Barry wasn’t an aberration; he was inevitable.
“…Steve was a sculptor too, but he wasn’t having the same sort of success as his wife…”
Sutton stopped the recording.
Angela made a face.
“God. Even her voice sends shivers down my spine.”
“Yes.”
“You recorded her.”
“I did.”
“Why?”
“Because I know someone who is good with voices.”
*
Unfortunately, as the day got later – and as they drew closer to Bristol – the time crept toward the dreaded rush hour.
So that when they finally hit the outskirts of Bristol, it was to a tangled, multi-coloured throng of cars all trying to get home at the same time – clotting the roads and bringing everything to a standstill.
The argument that had started ten miles ago – and even before that – had exhausted itself, so that now both of its players were silent. For Sutton’s part, he was prepared to forgive Angela. She wasn’t seeing things clearly. And it was a credit to her nature. But she was wrong; this he knew from practical experience.
The queue of traffic to which they had attached themselves moved forward ten feet. Car horns went off somewhere to their right, like a gun barrage, some fracas they couldn’t quite see in the gathering twilight.
“I feel better than I’ve felt in a long time,” Angela said, apropos of nothing, it seemed.
“You do?”
She nodded.
“I feel more sorry for someone else than I do for myself.”
Sutton did not respond.
“We have to save him,” she said again.
“It won’t work,” Sutton stubbornly insisted…not for the first time.
“Will you at least try?”
“Do you want h
im to stop bothering you or not? Because breaking him is the only way to do that.”
“We have a chance to heal him –“
“As if there is a chance of that. He’s too damaged. And too old to change. He’s a grown man, not a child. You want to save the child, you’re twenty years too late.”
“I still say we try. We can take this away from him. This…false hurt.”
“He did this to you,” Sutton said, momentarily losing his temper. He was pointing to her scarred face. “Him. No one else. Not his aunt. It was his choice to attack you. He wasn’t coerced. And he needs to pay for that. He doesn’t deserve to be saved. I’m sorry. I can’t. I’ll hate him forever for what he did to you. I agreed not to use violence. That’s what you wanted. Fine. But I won’t waste compassion on him.”

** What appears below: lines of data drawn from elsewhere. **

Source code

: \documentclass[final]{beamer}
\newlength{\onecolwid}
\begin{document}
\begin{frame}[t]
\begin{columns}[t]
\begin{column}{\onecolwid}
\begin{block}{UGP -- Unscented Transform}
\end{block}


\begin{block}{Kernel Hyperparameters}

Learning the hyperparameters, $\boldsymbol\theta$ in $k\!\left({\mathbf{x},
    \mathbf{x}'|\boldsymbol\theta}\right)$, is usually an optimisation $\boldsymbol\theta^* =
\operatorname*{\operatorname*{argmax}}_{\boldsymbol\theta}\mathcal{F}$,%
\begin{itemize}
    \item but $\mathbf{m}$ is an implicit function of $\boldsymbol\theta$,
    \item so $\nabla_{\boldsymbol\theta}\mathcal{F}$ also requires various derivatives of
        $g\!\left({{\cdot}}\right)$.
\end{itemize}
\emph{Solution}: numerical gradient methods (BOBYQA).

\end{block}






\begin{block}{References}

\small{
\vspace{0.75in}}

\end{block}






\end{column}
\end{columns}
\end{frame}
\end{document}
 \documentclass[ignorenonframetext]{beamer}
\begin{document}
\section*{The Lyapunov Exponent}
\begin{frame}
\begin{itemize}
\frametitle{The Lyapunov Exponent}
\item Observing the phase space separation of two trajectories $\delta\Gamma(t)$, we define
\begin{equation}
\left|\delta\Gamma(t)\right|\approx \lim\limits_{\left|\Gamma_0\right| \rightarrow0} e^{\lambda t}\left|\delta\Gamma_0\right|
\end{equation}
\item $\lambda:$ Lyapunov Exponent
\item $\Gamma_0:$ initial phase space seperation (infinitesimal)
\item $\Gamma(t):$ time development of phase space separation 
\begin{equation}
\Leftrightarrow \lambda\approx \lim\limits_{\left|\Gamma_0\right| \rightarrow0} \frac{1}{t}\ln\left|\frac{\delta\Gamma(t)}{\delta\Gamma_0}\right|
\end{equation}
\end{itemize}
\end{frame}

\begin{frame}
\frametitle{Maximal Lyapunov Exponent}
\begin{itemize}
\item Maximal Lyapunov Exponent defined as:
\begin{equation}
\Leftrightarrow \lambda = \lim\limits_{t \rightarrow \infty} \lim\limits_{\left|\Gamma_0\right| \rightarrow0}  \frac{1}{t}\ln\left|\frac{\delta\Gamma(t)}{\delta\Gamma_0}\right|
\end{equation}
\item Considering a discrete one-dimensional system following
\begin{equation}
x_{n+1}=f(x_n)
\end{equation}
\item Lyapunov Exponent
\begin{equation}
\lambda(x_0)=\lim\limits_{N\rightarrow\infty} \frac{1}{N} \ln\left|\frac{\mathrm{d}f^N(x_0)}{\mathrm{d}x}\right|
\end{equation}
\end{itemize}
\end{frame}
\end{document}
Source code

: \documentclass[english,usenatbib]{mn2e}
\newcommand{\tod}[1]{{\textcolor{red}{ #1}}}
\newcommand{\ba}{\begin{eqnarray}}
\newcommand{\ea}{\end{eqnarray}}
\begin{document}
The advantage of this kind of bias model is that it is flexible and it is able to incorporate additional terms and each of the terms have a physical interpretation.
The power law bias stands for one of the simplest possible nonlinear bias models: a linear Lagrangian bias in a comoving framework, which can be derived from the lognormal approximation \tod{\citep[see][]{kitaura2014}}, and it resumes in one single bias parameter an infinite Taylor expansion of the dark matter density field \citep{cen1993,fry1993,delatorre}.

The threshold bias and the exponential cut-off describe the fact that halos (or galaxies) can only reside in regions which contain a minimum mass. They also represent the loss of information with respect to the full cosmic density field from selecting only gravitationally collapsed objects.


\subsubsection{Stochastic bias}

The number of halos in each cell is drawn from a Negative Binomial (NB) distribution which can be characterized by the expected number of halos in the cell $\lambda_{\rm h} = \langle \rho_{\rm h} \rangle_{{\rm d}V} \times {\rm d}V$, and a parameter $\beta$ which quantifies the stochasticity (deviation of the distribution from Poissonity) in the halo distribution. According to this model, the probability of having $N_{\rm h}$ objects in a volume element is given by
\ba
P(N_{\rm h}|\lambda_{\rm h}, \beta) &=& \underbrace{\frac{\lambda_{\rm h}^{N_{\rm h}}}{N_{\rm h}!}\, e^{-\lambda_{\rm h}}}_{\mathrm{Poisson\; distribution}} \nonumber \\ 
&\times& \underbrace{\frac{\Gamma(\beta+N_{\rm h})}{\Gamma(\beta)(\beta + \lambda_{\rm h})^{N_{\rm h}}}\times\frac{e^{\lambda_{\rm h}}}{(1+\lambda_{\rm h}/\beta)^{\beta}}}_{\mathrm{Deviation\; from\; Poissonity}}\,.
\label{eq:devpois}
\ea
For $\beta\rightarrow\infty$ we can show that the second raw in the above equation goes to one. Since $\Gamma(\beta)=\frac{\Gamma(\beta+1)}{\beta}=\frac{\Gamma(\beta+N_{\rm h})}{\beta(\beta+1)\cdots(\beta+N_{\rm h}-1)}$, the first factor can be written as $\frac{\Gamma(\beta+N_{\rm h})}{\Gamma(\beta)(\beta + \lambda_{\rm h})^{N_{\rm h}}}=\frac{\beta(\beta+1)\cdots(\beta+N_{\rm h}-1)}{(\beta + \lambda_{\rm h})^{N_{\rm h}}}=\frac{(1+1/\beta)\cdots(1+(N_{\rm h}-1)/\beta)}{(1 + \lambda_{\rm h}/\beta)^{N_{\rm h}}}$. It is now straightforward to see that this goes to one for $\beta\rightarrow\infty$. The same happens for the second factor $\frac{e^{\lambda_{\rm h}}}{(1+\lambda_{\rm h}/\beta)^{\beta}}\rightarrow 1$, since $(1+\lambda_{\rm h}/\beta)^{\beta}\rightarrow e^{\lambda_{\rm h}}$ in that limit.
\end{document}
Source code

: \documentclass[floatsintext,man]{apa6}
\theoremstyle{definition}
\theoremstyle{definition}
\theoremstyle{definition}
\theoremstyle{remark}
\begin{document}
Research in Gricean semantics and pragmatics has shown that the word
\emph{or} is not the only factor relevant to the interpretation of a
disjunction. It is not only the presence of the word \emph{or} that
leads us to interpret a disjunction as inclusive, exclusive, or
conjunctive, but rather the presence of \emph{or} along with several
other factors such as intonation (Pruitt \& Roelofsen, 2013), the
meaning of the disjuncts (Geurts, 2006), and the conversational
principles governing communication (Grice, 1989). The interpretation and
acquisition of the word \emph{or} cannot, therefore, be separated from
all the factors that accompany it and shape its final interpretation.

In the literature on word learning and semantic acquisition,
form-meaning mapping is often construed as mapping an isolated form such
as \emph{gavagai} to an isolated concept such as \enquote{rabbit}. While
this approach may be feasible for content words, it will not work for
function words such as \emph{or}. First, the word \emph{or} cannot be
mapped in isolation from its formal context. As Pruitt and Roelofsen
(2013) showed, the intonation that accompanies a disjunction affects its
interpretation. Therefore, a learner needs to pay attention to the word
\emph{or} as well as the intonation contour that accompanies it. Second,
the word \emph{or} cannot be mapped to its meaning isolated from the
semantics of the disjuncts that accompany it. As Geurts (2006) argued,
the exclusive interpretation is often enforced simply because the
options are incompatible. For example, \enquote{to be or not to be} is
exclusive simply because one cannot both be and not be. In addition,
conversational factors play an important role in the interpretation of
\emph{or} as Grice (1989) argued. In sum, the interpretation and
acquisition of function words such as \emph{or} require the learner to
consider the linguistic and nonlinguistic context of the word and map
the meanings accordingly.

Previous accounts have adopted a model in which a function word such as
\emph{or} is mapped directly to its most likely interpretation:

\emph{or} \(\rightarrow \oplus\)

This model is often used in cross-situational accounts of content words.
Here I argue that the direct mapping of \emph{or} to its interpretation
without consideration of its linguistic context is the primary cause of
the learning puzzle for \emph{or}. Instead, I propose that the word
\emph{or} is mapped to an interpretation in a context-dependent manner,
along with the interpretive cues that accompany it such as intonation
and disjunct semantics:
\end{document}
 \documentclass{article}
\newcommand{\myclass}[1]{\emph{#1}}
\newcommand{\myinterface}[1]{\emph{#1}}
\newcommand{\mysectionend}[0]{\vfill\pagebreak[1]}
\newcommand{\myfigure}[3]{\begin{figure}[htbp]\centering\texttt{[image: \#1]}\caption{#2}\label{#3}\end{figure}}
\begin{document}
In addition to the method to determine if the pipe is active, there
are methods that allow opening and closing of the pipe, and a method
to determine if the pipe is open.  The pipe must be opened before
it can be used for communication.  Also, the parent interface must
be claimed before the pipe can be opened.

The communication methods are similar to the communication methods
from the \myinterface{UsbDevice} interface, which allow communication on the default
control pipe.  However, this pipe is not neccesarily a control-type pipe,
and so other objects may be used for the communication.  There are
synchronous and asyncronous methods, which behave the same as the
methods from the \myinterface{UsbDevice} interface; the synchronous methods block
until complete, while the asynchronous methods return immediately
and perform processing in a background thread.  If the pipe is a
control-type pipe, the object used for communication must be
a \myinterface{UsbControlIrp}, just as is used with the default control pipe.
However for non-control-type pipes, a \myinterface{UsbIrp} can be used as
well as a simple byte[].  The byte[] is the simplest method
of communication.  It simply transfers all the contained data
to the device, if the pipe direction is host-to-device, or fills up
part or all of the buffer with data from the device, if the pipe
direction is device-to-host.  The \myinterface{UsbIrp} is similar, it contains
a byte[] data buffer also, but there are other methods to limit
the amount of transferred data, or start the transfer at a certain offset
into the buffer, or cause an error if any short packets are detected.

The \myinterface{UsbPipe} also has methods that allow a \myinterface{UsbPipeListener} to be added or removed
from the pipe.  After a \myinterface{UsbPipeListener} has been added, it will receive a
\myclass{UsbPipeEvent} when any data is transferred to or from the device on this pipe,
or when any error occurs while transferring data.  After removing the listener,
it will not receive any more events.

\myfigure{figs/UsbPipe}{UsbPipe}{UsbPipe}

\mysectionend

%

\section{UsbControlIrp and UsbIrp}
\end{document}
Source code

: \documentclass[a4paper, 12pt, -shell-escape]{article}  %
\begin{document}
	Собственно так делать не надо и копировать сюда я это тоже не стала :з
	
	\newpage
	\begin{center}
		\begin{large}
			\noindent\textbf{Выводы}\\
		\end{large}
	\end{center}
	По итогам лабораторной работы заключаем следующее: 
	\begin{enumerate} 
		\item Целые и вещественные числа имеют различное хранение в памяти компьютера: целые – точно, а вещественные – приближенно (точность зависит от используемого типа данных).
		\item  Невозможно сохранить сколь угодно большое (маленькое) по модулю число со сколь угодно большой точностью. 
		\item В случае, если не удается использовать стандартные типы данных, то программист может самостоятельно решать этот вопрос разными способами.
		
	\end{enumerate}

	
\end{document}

He was so angry he couldn’t look at her. Instead, he stared at the seemingly endless stream of static traffic in front of him.
He felt her hand on his arm then.
“Don’t be this person,” she said.
“What?”
“You’re better than this.”
He shook his head.
“Maybe I’m not.”
“Please. Be the person I know you are. The better person. The one I was in love with for all those years. That’s why I kept your photo in my purse all that time.” She paused. “But you already knew that.” Her eyes flashed with an echo of hurt. “You probably worked it out straight away.”
Almost against his will, Sutton felt his anger dissolving. The photo flashed into his mind briefly. He had been on the cusp of turning twenty one when it had been taken. Idealistic and hot-headed, convinced he could change the world, if only he applied a little effort to the task.